Paris in the winter was a monochromatic watercolor of greys and whites, but for Eva, it felt like a labyrinth of neon-lit shadows. As she stepped off the train at Gare du Nord, she pulled her wool coat tighter, as if it could shield her from the prickling sensation of eyes crawling over her skin. She wasn't just anxious; she was in a state of acute sensory paranoia. Every man in a dark overcoat looked like Alexander; every whiff of a passing perfume made her lungs seize with a devastating hope. She was a woman walking on the jagged edge of a breakdown, her mind oscillating between the sharp reality of danger and the blurred fantasy of a ghost.

​Across the crowded street, Alexander moved like a ripple in a dark pond. Beneath the brim of his hat, his eyes—hollow and burning with an exhausted, lethal intensity—never left Eva's back. He felt a suffocating physical tension, his muscles coiled like a spring. Paris was a viper's nest, and seeing Eva navigate it alone triggered a primal, agonizing helplessness within him. His hand rested on the cold steel of the weapon beneath his coat, his soul screaming to reach out and pull her into the safety of his arms. Instead, he remained a shadow, guarding her with a heart that was being scorched by the very distance he was forced to keep.

​Eva reached the narrow cobblestone streets of Le Marais, stopping before a boutique perfumery—the place where Alexander's signature scent had been birthed. As she pushed the door open, the bell let out a lonely chime that echoed in the eerie silence of the shop. No one was at the counter. The air was thick, saturated with the scent of Oud and leather, so potent it felt like Alexander had just been standing there, his warmth still lingering in the oxygen.

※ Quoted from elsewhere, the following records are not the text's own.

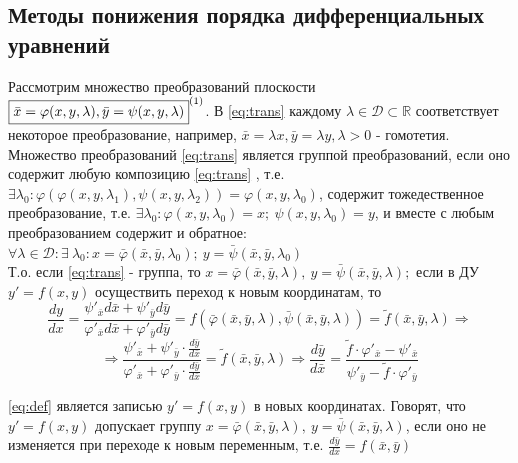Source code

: \subsection*{Методы понижения порядка дифференциальных уравнений}
\begin{proposition}

	Рассмотрим множество преобразований плоскости \\ $ \boxed{\bar{x} = \varphi(x,y,\lambda), \bar{y} = \psi (x,y,\lambda)}^{\eqnum\label{eq:trans}} $. В \eqref{eq:trans} каждому $ \lambda \in \mathcal{ D }  \subset \mathbb{ R } $ соответствует некоторое преобразование, например, $ \bar{x} = \lambda x, \bar{y} = \lambda y, \lambda > 0 $ - гомотетия. Множество преобразований \eqref{eq:trans}  является группой преобразований, если оно содержит любую композицию \eqref{eq:trans} , т.е. 
	$ \exists \lambda_0 : \varphi(\varphi(x,y,\lambda_1), \psi(x,y,\lambda_2)) = \varphi(x,y,\lambda_0) $, содержит тожедественное преобразование, т.е. $ \exists \lambda_0: \varphi(x,y,\lambda_0) = x; \ \psi(x,y,\lambda_0) = y $, и вместе с любым преобразованием содержит и обратное: $ \forall \lambda \in \mathcal{D} \colon  \exists \ \lambda_0 \colon x = \bar{ \varphi } (\bar{x}, \bar{y}, \lambda_0); \ y = \bar{ \psi } (\bar{x}, \bar{y}, \lambda_0) $ \\
	Т.о. если \eqref{eq:trans} - группа, то $ x = \bar{ \varphi } (\bar{x}, \bar{y}, \lambda), \ y = \bar{ \psi } (\bar{x}, \bar{y}, \lambda);$ если в ДУ $ y' = f(x,y)$ осуществить переход к новым координатам, то \\
	$$
	\frac{dy}{dx} = \frac{ \psi'_{ \bar{x} } d\bar{x} +  \psi'_{ \bar{y} } d\bar{y} }{ \varphi'_{\bar{x}} d\bar{x} +  \varphi'_{\bar{y}} d\bar{y}} = f(\bar{ \varphi }(\bar{x}, \bar{y}, \lambda), \bar{ \psi }(\bar{x}, \bar{y}, \lambda)) = \tilde{f}(\bar{x}, \bar{y}, \lambda) \Rightarrow
	$$	
	\begin{equation} \label{eq:def}
	\Rightarrow \frac{ \psi'_{ \bar{x} } + \psi'_{ \bar{y} } \cdot \frac{d\bar{y}}{d\bar{x}} }{ \varphi'_{\bar{x}} +  \varphi'_{\bar{y}} \cdot \frac{d\bar{y}}{d\bar{x}} } = \tilde{f}(\bar{x}, \bar{y}, \lambda) \Rightarrow \frac{d\bar{y}}{d\bar{x}} = \frac{\tilde{f} \cdot \varphi'_{\bar{x}} - \psi'_{\bar{x} }}{\psi'_{\bar{y}} - \tilde{f} \cdot \varphi'_{\bar{y}}}
	\end{equation}  
	
	\noindent\eqref{eq:def} является записью $ y' = f(x,y) $ в новых координатах. Говорят, что $ y' = f(x,y) $ допускает группу $ x =\bar{ \varphi }(\bar{x}, \bar{y}, \lambda), \ y = \bar{ \psi } (\bar{x}, \bar{y}, \lambda)$, если оно не изменяется при переходе к новым переменным, т.е. $ \frac{d\bar{y}}{d\bar{x}} = f(\bar{x}, \bar{y}) $
\end{proposition}

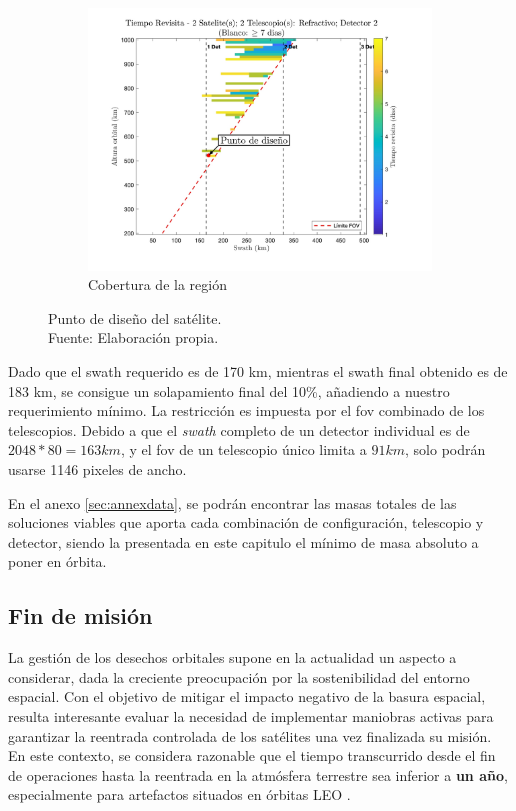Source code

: \begin{figure}[H]
    \hfill
    \begin{subfigure}[b]{0.33\textwidth}
        \centering
        \includegraphics[width=\textwidth]{5.Mission/TFG_Tikz-6.jpg}
        \caption{Cobertura de la región}
        \label{fig:sub3}
    \end{subfigure}
    \caption{Punto de diseño del satélite. \\ Fuente: Elaboración propia.}
    \label{fig:puntodiseno}
\end{figure}

Dado que el swath requerido es de 170 km, mientras el swath final obtenido es de 183 km, se consigue un solapamiento final del 10\%, añadiendo a nuestro requerimiento mínimo. La restricción es impuesta por el fov combinado de los telescopios. Debido a que el \textit{swath} completo de un detector individual es de $2048*80= 163 km$, y el fov de un telescopio único limita a $ 91 km$, solo podrán usarse 1146 pixeles de ancho.

En el anexo \ref{sec:annexdata}, se podrán encontrar las masas totales de las soluciones viables que aporta cada combinación de configuración, telescopio y detector, siendo la presentada en este capitulo el mínimo de masa absoluto a poner en órbita.


\subsection{Fin de misión}

La gestión de los desechos orbitales supone en la actualidad un aspecto a considerar, dada la creciente preocupación por la sostenibilidad del entorno espacial. Con el objetivo de mitigar el impacto negativo de la basura espacial, resulta interesante evaluar la necesidad de implementar maniobras activas para garantizar la reentrada controlada de los satélites una vez finalizada su misión. En este contexto, se considera razonable que el tiempo transcurrido desde el fin de operaciones hasta la reentrada en la atmósfera terrestre sea inferior a \textbf{un año}, especialmente para artefactos situados en órbitas LEO \cite{nasa_deorbit_systems_2025}.


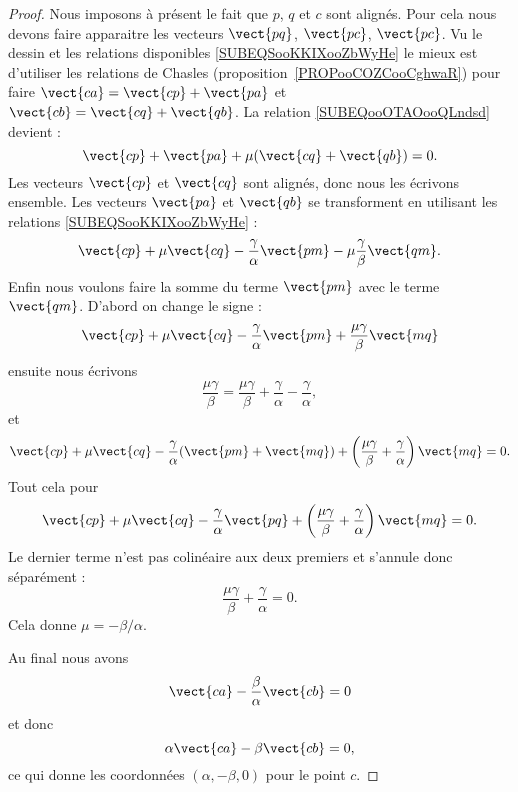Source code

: \begin{proof}
	Nous imposons à présent le fait que \( p\), \( q\) et \( c \) sont alignés. Pour cela nous devons faire apparaitre les vecteurs \( \vect{ pq }\), \( \vect{ pc }\), \( \vect{ pc }\). Vu le dessin et les relations disponibles \eqref{SUBEQSooKKIXooZbWyHe} le mieux est d'utiliser les relations de Chasles  (proposition~\ref{PROPooCOZCooCghwaR}) pour faire \( \vect{ ca }=\vect{ cp }+\vect{ pa }\) et \( \vect{ cb }=\vect{ cq }+\vect{ qb }\).  La relation \eqref{SUBEQooOTAOooQLndsd} devient :
	\begin{equation}
		\vect{ cp }+\vect{ pa }+\mu(\vect{ cq }+\vect{ qb })=0.
	\end{equation}
	Les vecteurs \( \vect{ cp }\) et \( \vect{ cq }\) sont alignés, donc nous les écrivons ensemble. Les vecteurs \( \vect{ pa }\) et \( \vect{ qb }\) se transforment en utilisant les relations \eqref{SUBEQSooKKIXooZbWyHe} :
	\begin{equation}
		\vect{ cp }+\mu\vect{ cq }-\frac{ \gamma }{ \alpha }\vect{ pm }-\mu\frac{ \gamma }{ \beta }\vect{ qm }.
	\end{equation}
	Enfin nous voulons faire la somme du terme \( \vect{ pm }\) avec le terme \( \vect{ qm }\). D'abord on change le signe :
	\begin{equation}
		\vect{ cp }+\mu\vect{ cq }-\frac{ \gamma }{ \alpha }\vect{ pm }+\frac{ \mu\gamma }{ \beta }\vect{ mq }
	\end{equation}
	ensuite nous écrivons
	\begin{equation}
		\frac{ \mu\gamma }{ \beta }=\frac{ \mu\gamma }{ \beta }+\frac{ \gamma }{ \alpha }-\frac{ \gamma }{ \alpha },
	\end{equation}
	et
	\begin{equation}
		\vect{ cp }+\mu\vect{ cq }-\frac{ \gamma }{ \alpha }(\vect{ pm }+\vect{ mq })+\left( \frac{ \mu\gamma }{ \beta }+\frac{ \gamma }{ \alpha } \right)\vect{ mq }=0.
	\end{equation}
	Tout cela pour
	\begin{equation}
		\vect{ cp }+\mu\vect{ cq }-\frac{ \gamma }{ \alpha }\vect{ pq }+\left( \frac{ \mu\gamma }{ \beta }+\frac{ \gamma }{ \alpha } \right)\vect{ mq }=0.
	\end{equation}
	Le dernier terme n'est pas colinéaire aux deux premiers et s'annule donc séparément :
	\begin{equation}
		\frac{ \mu\gamma }{ \beta }+\frac{ \gamma }{ \alpha }=0.
	\end{equation}
	Cela donne \( \mu=-\beta/\alpha\).

	Au final nous avons
	\begin{equation}
		\vect{ ca }-\frac{ \beta }{ \alpha }\vect{ cb }=0
	\end{equation}
	et donc
	\begin{equation}        \label{EQooWKBWooEWhDiM}
		\alpha\vect{ ca }-\beta\vect{ cb }=0,
	\end{equation}
	ce qui donne les coordonnées \( (\alpha,-\beta,0)\) pour le point \( c\).


\end{proof}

​Eva froze. A sudden, biting chill swept through the room. She saw a movement behind the heavy velvet curtain at the back of the shop. "Who's there?" she asked, her voice a fragile sliver of sound. Her heart felt as though it were trying to claw its way out of her chest, her pulse thundering in her ears.

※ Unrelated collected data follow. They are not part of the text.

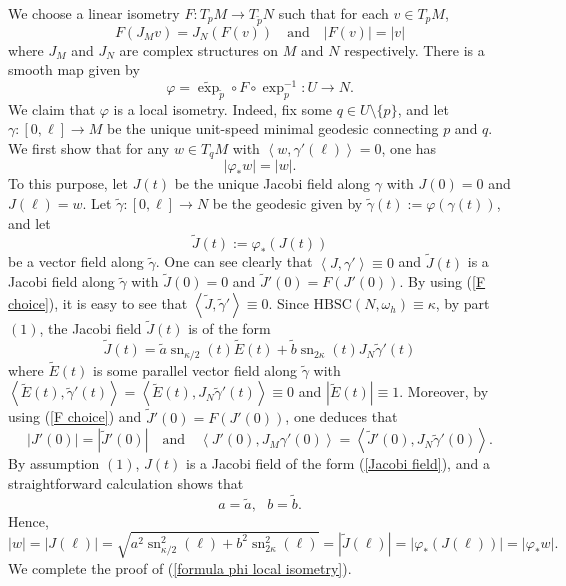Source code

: \documentclass[12pt]{amsart}
\theoremstyle{plain}
\theoremstyle{definition}
\renewcommand{\phi}{\varphi}
\newcommand{\beq}{\begin{equation}}
\newcommand{\eeq}{\end{equation}}
\renewcommand{\tilde}{\widetilde}
\newcommand{\qtq}[1]{\quad\mbox{#1}\quad}
\renewcommand{\>}{\rightarrow}
\newcommand{\LL}{\left\langle}
\newcommand{\RL}{\right\rangle}
\newcommand{\om}{\omega}
\numberwithin{equation}{section} %
\begin{document}
	
	We choose a linear isometry $F:T_pM\to T_{\tilde p}N$ such that for each $v\in T_pM$,
	\beq F\left(J_Mv\right) =J_N\left(F(v)\right)\qtq{and} |F(v)|=|v|\label{F choice}\eeq
	where $J_M$ and $J_N$ are complex structures on $M$ and $N$ respectively.
	There is a smooth map given by
\beq 
		\phi= \tilde{\exp}_{\tilde p}\circ F\circ {\exp}_p^{-1}: U\to N.
\eeq 
	We claim that $\phi$ is a local isometry.
	Indeed, fix some $q\in U\setminus\{p\}$, and let $\gamma:[0,\ell]\to M$ be the unique unit-speed minimal geodesic connecting $p$ and $q$.
	We first show that for any $w\in T_qM$ with $\LL w,\gamma'(\ell)\RL=0$, one has 
	\beq |\phi_*w|=|w| . \label{formula phi local isometry}\eeq
  To this purpose,	let $J(t)$ be the unique Jacobi field along $\gamma$ with $J(0)=0$ and $J(\ell)=w$.
	Let $\tilde\gamma:[0,\ell]\to N$ be the geodesic given by $\tilde\gamma(t):=\phi(\gamma(t))$,
	and let $$ \tilde J(t):=\phi_*(J(t))$$ be a vector field along $\tilde{\gamma}$.
	One can see clearly that $\LL J,\gamma'\RL\equiv 0$ and $\tilde J(t)$ is a Jacobi field along $\tilde\gamma$ with $\tilde J(0)=0$ and $\tilde J'(0)=F(J'(0))$. 
	By using (\ref{F choice}), it is easy to see that $\LL\tilde J,\tilde\gamma'\RL\equiv 0$.
	Since $\mathrm{HBSC}(N,\om_h)\equiv \kappa$, by part $(1)$, the Jacobi field $\tilde J(t)$ is of the form
	\beq
	\tilde J(t)=\tilde a \operatorname{sn}_{\kappa/2}(t)\tilde E(t)+ \tilde b\operatorname{sn}_{2\kappa}(t)J_N\tilde \gamma'(t)\label{tilde J form}
	\eeq
	where $\tilde E(t)$ is some parallel vector field along $\tilde \gamma$ with $\LL \tilde E(t),\tilde \gamma'(t)\RL=\LL \tilde E(t),J_N\tilde \gamma'(t)\RL\equiv 0$ and $|\tilde E(t)|\equiv 1$.
	Moreover, by using (\ref{F choice}) and $\tilde J'(0)=F(J'(0))$, one deduces that
	\beq |J'(0)|=|\tilde J'(0)|\qtq{and}\LL J'(0),J_M\gamma'(0)\RL=\LL \tilde J'(0),J_N\tilde \gamma'(0)\RL.\label{Jacobi relation}\eeq
By assumption $(1)$,  $J(t)$ is a Jacobi field of the form (\ref{Jacobi field}), and a straightforward calculation shows that  $$a=\tilde a, \ \ \ b=\tilde b.$$ Hence,   $$|w|=|J(\ell)|=\sqrt{a^2 \operatorname{sn}_{\kappa/2}^2(\ell)+b^2\operatorname{sn}^2_{2\kappa}(\ell)}=|\tilde J(\ell)|=|\phi_*(J(\ell))|=|\phi_*w|.$$ 
	We complete the proof of (\ref{formula phi local isometry}). \\
	
\end{document}
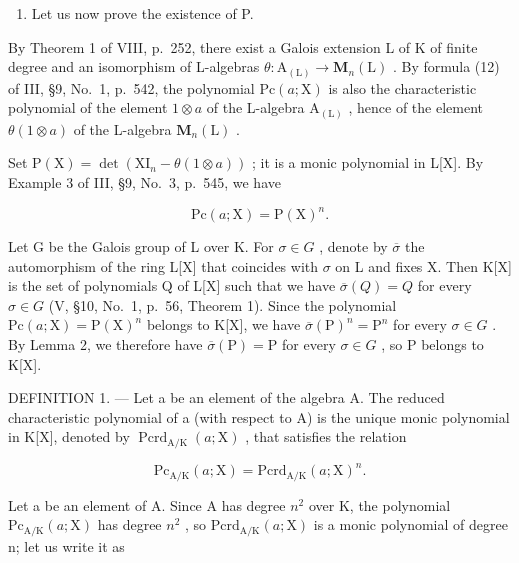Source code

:\begin{enumerate}
\def\labelenumi{\Alph{enumi})}
\setcounter{enumi}{1}
\tightlist
\item
  Let us now prove the existence of P.
\end{enumerate}

By Theorem 1 of VIII, p.~252, there exist a Galois extension L of K of finite degree and an isomorphism of L-algebras \(\theta : \mathrm{A}_{(\mathrm{L})} \to \mathbf{M}_n(\mathrm{L})\) . By formula (12) of III, §9, No.~1, p.~542, the polynomial \(\mathrm{Pc}(a; \mathrm{X})\) is also the characteristic polynomial of the element \(1 \otimes a\) of the L-algebra \(\mathrm{A}_{(\mathrm{L})}\) , hence of the element \(\theta(1 \otimes a)\) of the L-algebra \(\mathbf{M}_n(\mathrm{L})\) .

Set \(\mathrm{P}(\mathrm{X})=\det(\mathrm{XI}_{n}-\theta(1\otimes a))\) ; it is a monic polynomial in L{[}X{]}. By Example 3 of III, §9, No.~3, p.~545, we have

\[
\mathrm{Pc} (a; \mathrm{X}) = \mathrm{P} (\mathrm{X}) ^ {n}.\tag{19}
\]

Let G be the Galois group of L over K. For \(\sigma\in G\) , denote by \(\overline{\sigma}\) the automorphism of the ring L{[}X{]} that coincides with \(\sigma\) on L and fixes X. Then K{[}X{]} is the set of polynomials Q of L{[}X{]} such that we have \(\overline{\sigma}(Q)=Q\) for every \(\sigma\in G\) (V, §10, No.~1, p.~56, Theorem 1). Since the polynomial \(\mathrm{Pc}(a;\mathrm{X})=\mathrm{P}(\mathrm{X})^{n}\) belongs to K{[}X{]}, we have \(\overline{\sigma}(\mathrm{P})^{n}=\mathrm{P}^{n}\) for every \(\sigma\in G\) . By Lemma 2, we therefore have \(\overline{\sigma}(\mathrm{P})=\mathrm{P}\) for every \(\sigma\in G\) , so P belongs to K{[}X{]}.

DEFINITION 1. --- Let a be an element of the algebra A. The reduced characteristic polynomial of a (with respect to A) is the unique monic polynomial in K{[}X{]}, denoted by \(\operatorname{Pcrd}_{\mathrm{A}/\mathrm{K}}(a;\mathrm{X})\) , that satisfies the relation

\[
\mathrm{Pc} _ {\mathrm{A/K}} (a; \mathrm{X}) = \mathrm{Pcrd} _ {\mathrm{A/K}} (a; \mathrm{X}) ^ {n}.\tag{20}
\]

Let a be an element of A. Since A has degree \(n^{2}\) over K, the polynomial \(\mathrm{Pc}_{\mathrm{A/K}}(a;\mathrm{X})\) has degree \(n^{2}\) , so \(\mathrm{Pcrd}_{\mathrm{A/K}}(a;\mathrm{X})\) is a monic polynomial of degree n; let us write it as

​There was no answer, only the slow, deliberate parting of the curtain. Marcus stepped out. He wasn't alone; two men with hollow eyes and jagged features stood like gargoyles behind him. Marcus wore a victory smirk that made Eva's blood turn to ice. It was the look of a man consumed by a diseased, desperate greed.

​"Paris is beautiful this time of year, isn't it, Eva?" Marcus said, his voice a oily purr as he stepped toward her. "But searching for the dead only leads to an early grave. Where is the key?"

​Eva backed away, her breath coming in ragged, shallow gasps. She was caught in a paralyzing vortex of terror. She felt the cold glass of a display case against her back. Just as one of Marcus's men reached out to grab her arm, the lights in the boutique didn't just flicker—they died. A split second later, the back window shattered with a deafening roar of glass.

​In the sudden, absolute darkness, Eva didn't hear shouting. She heard the wet, sickening thud of bodies hitting the floor. She felt a sudden, massive presence behind her—a wall of familiar heat that made her heart stop and restart in a single beat. A gloved hand, firm and warm, slid around her waist, and a breath that tasted of winter and Oud brushed her ear.

​"Close your eyes," the voice whispered—the ghost she had prayed for, sounding like a beautiful, terrifying command. "And do not open them until you feel my hand leave yours."